Terror has come to the entertainment industry.
Today’s Millennial generation and the ones who came after – 13 year olds among others – are among the most anxiety ridden of all.
When concert venues become the target, it really hits home – our home in the music and broadcasting industry.
Go to Twitter for the latest, not most radio stations.
Hit music stations had this one chance to help heal the pain for their young music loving audiences but no one was home.
Voice tracking or jocks so stuck in formatics that they didn’t realize that when your P1 audience is rocked to its bones, the news story and conversation that follows is precisely the “hit record” you must play over and over again.

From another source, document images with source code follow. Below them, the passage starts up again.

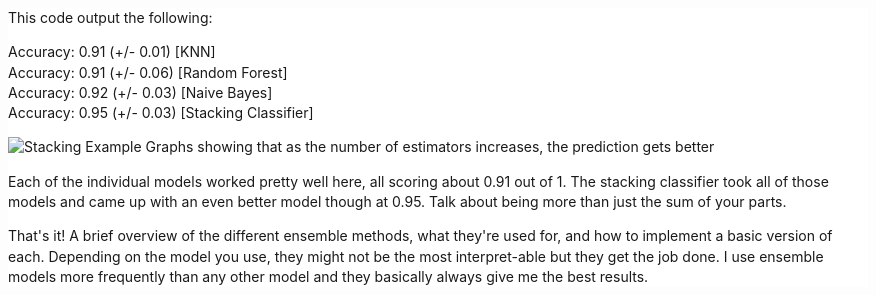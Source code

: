 This code output the following:

Accuracy: 0.91 (+/- 0.01) [KNN]<br>
Accuracy: 0.91 (+/- 0.06) [Random Forest]<br>
Accuracy: 0.92 (+/- 0.03) [Naive Bayes]<br>
Accuracy: 0.95 (+/- 0.03) [Stacking Classifier]<br>

<img src='../images/2018-10-15-Ensemble-Methods-Bagging-Boosting-and-Stacking/stacking_example.png' alt='Stacking Example Graphs showing that as the number of estimators increases, the prediction gets better'>

Each of the individual models worked pretty well here, all scoring about 0.91 out of 1. The stacking classifier took all of those models and came up with an even better model though at 0.95. Talk about being more than just the sum of your parts.

That's it! A brief overview of the different ensemble methods, what they're used for, and how to implement a basic version of each. Depending on the model you use, they might not be the most interpret-able but they get the job done. I use ensemble models more frequently than any other model and they basically always give me the best results.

Open the mics, let the audience vent.
If not, go to Twitter and social media because they do.
Even all-news stations were falling asleep.

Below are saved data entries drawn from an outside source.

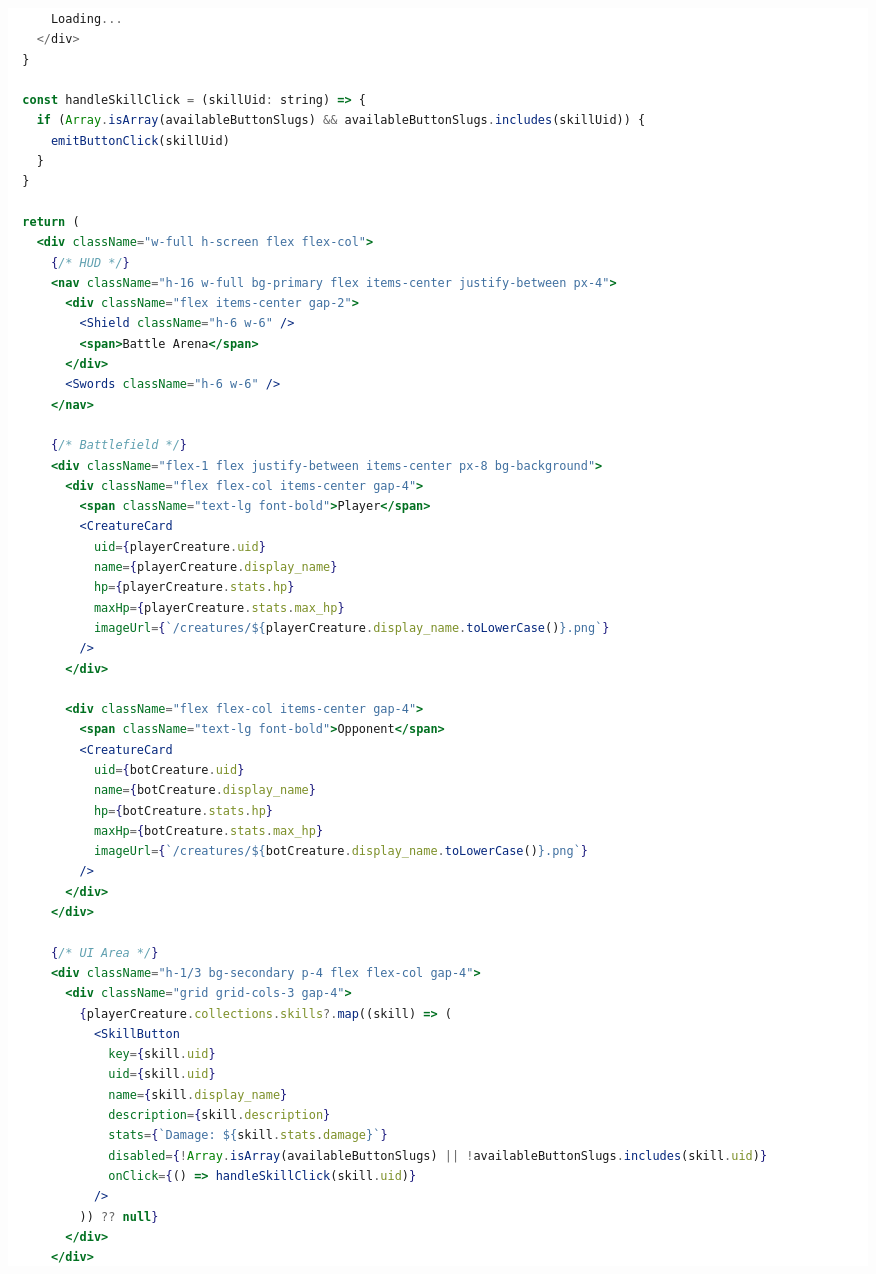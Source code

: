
```jsx main_game/templates/MainGameScene.tsx
      Loading...
    </div>
  }

  const handleSkillClick = (skillUid: string) => {
    if (Array.isArray(availableButtonSlugs) && availableButtonSlugs.includes(skillUid)) {
      emitButtonClick(skillUid)
    }
  }

  return (
    <div className="w-full h-screen flex flex-col">
      {/* HUD */}
      <nav className="h-16 w-full bg-primary flex items-center justify-between px-4">
        <div className="flex items-center gap-2">
          <Shield className="h-6 w-6" />
          <span>Battle Arena</span>
        </div>
        <Swords className="h-6 w-6" />
      </nav>

      {/* Battlefield */}
      <div className="flex-1 flex justify-between items-center px-8 bg-background">
        <div className="flex flex-col items-center gap-4">
          <span className="text-lg font-bold">Player</span>
          <CreatureCard
            uid={playerCreature.uid}
            name={playerCreature.display_name}
            hp={playerCreature.stats.hp}
            maxHp={playerCreature.stats.max_hp}
            imageUrl={`/creatures/${playerCreature.display_name.toLowerCase()}.png`}
          />
        </div>

        <div className="flex flex-col items-center gap-4">
          <span className="text-lg font-bold">Opponent</span>
          <CreatureCard
            uid={botCreature.uid}
            name={botCreature.display_name}
            hp={botCreature.stats.hp}
            maxHp={botCreature.stats.max_hp}
            imageUrl={`/creatures/${botCreature.display_name.toLowerCase()}.png`}
          />
        </div>
      </div>

      {/* UI Area */}
      <div className="h-1/3 bg-secondary p-4 flex flex-col gap-4">
        <div className="grid grid-cols-3 gap-4">
          {playerCreature.collections.skills?.map((skill) => (
            <SkillButton
              key={skill.uid}
              uid={skill.uid}
              name={skill.display_name}
              description={skill.description}
              stats={`Damage: ${skill.stats.damage}`}
              disabled={!Array.isArray(availableButtonSlugs) || !availableButtonSlugs.includes(skill.uid)}
              onClick={() => handleSkillClick(skill.uid)}
            />
          )) ?? null}
        </div>
      </div>
```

Why didn’t they just plug into BBC Radio because they still know how to cover news?
Beyond the missed opportunities, the bombing as Ariana Grande’s concert was wrapping up signifies some challenges to the live venue business, one of the last aspects of music entertainment to remain robust.
iHeart is the leader in concerts and now they have to be even more aware of safety at their events.
Things won’t be the same for their audience or their parents after last night.
If you’re a parent, the news of this latest act of terrorism is scary.
The idea of being at risk at a musical event may have its short-term disadvantages to concert promoters from now on, but Americans and humans in general find ways to go on with their lives and confront their fears. They stand up to terror. That is our wish for these young people across the sea and to empathizers across the street.
Media in the post 9/11 world will have to adapt.
Social media is the lifeline in good times and times of crisis.
Radio, television and the music industry will have to become a greater part of the conversation to remain relevant. They can’t just act like it’s business as usual when the entire world is in pursuit of news, conversation and connection.
The concert business may dip.
Fans may be more reluctant to attend live events especially from a generation that suffers from more anxiety than any other.
Radio will have to wake up, turn off the computer in the closet and become a kind of audio Twitter reflecting a real concern and sensitivity for their audience.
I scanned the dial in Philly last night after the Manchester explosion and no hit music station was doing anything other than what they would do on any other night.
I get it.
Budget cuts, canned talent.
But last night was not like any other night and for those of us who know the real potential of radio know that it was a missed opportunity to show our P1s that we indeed know the difference between social media and corporate radio.